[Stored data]
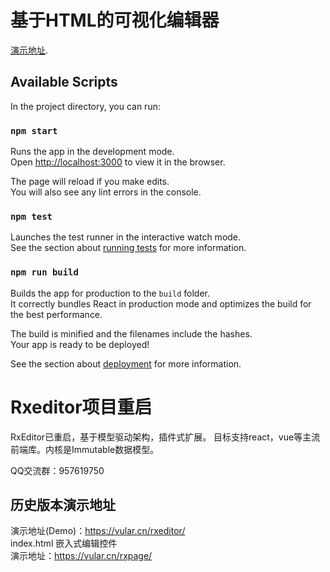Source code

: # 基于HTML的可视化编辑器

 [演示地址](https://rxeditor.vercel.app/).

## Available Scripts

In the project directory, you can run:

### `npm start`

Runs the app in the development mode.\
Open [http://localhost:3000](http://localhost:3000) to view it in the browser.

The page will reload if you make edits.\
You will also see any lint errors in the console.

### `npm test`

Launches the test runner in the interactive watch mode.\
See the section about [running tests](https://facebook.github.io/create-react-app/docs/running-tests) for more information.

### `npm run build`

Builds the app for production to the `build` folder.\
It correctly bundles React in production mode and optimizes the build for the best performance.

The build is minified and the filenames include the hashes.\
Your app is ready to be deployed!

See the section about [deployment](https://facebook.github.io/create-react-app/docs/deployment) for more information.


# Rxeditor项目重启

RxEditor已重启，基于模型驱动架构，插件式扩展。 
目标支持react，vue等主流前端库。内核是Immutable数据模型。

QQ交流群：957619750  

## 历史版本演示地址
演示地址(Demo)：https://vular.cn/rxeditor/  
  index.html 嵌入式编辑控件  
演示地址：https://vular.cn/rxpage/  


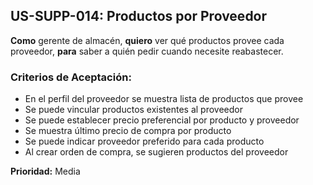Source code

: ## US-SUPP-014: Productos por Proveedor
**Como** gerente de almacén,
**quiero** ver qué productos provee cada proveedor,
**para** saber a quién pedir cuando necesite reabastecer.

### Criterios de Aceptación:
- En el perfil del proveedor se muestra lista de productos que provee
- Se puede vincular productos existentes al proveedor
- Se puede establecer precio preferencial por producto y proveedor
- Se muestra último precio de compra por producto
- Se puede indicar proveedor preferido para cada producto
- Al crear orden de compra, se sugieren productos del proveedor

**Prioridad:** Media
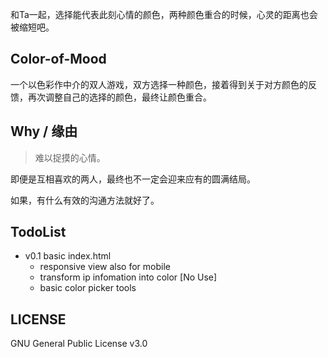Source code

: 和Ta一起，选择能代表此刻心情的颜色，两种颜色重合的时候，心灵的距离也会被缩短吧。

## Color-of-Mood

一个以色彩作中介的双人游戏，双方选择一种颜色，接着得到关于对方颜色的反馈，再次调整自己的选择的颜色，最终让颜色重合。

## Why / 缘由

> 难以捉摸的心情。

即便是互相喜欢的两人，最终也不一定会迎来应有的圆满结局。

如果，有什么有效的沟通方法就好了。

## TodoList

+ v0.1 basic index.html
  + responsive view also for mobile
  + transform ip infomation into color [No Use]
  + basic color picker tools

## LICENSE

GNU General Public License v3.0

TASK ITEM -> Give again exactly the lines from the one holding "cuando necesite reabastecer." to the final line of the records, both ends included; any pictures stay out.

EXERCISE RESULT ->
**para** saber a quién pedir cuando necesite reabastecer.

### Criterios de Aceptación:
- En el perfil del proveedor se muestra lista de productos que provee
- Se puede vincular productos existentes al proveedor
- Se puede establecer precio preferencial por producto y proveedor
- Se muestra último precio de compra por producto
- Se puede indicar proveedor preferido para cada producto
- Al crear orden de compra, se sugieren productos del proveedor

**Prioridad:** Media
Source code

: 和Ta一起，选择能代表此刻心情的颜色，两种颜色重合的时候，心灵的距离也会被缩短吧。

## Color-of-Mood

一个以色彩作中介的双人游戏，双方选择一种颜色，接着得到关于对方颜色的反馈，再次调整自己的选择的颜色，最终让颜色重合。

## Why / 缘由

> 难以捉摸的心情。

即便是互相喜欢的两人，最终也不一定会迎来应有的圆满结局。

如果，有什么有效的沟通方法就好了。

## TodoList

+ v0.1 basic index.html
  + responsive view also for mobile
  + transform ip infomation into color [No Use]
  + basic color picker tools

## LICENSE

GNU General Public License v3.0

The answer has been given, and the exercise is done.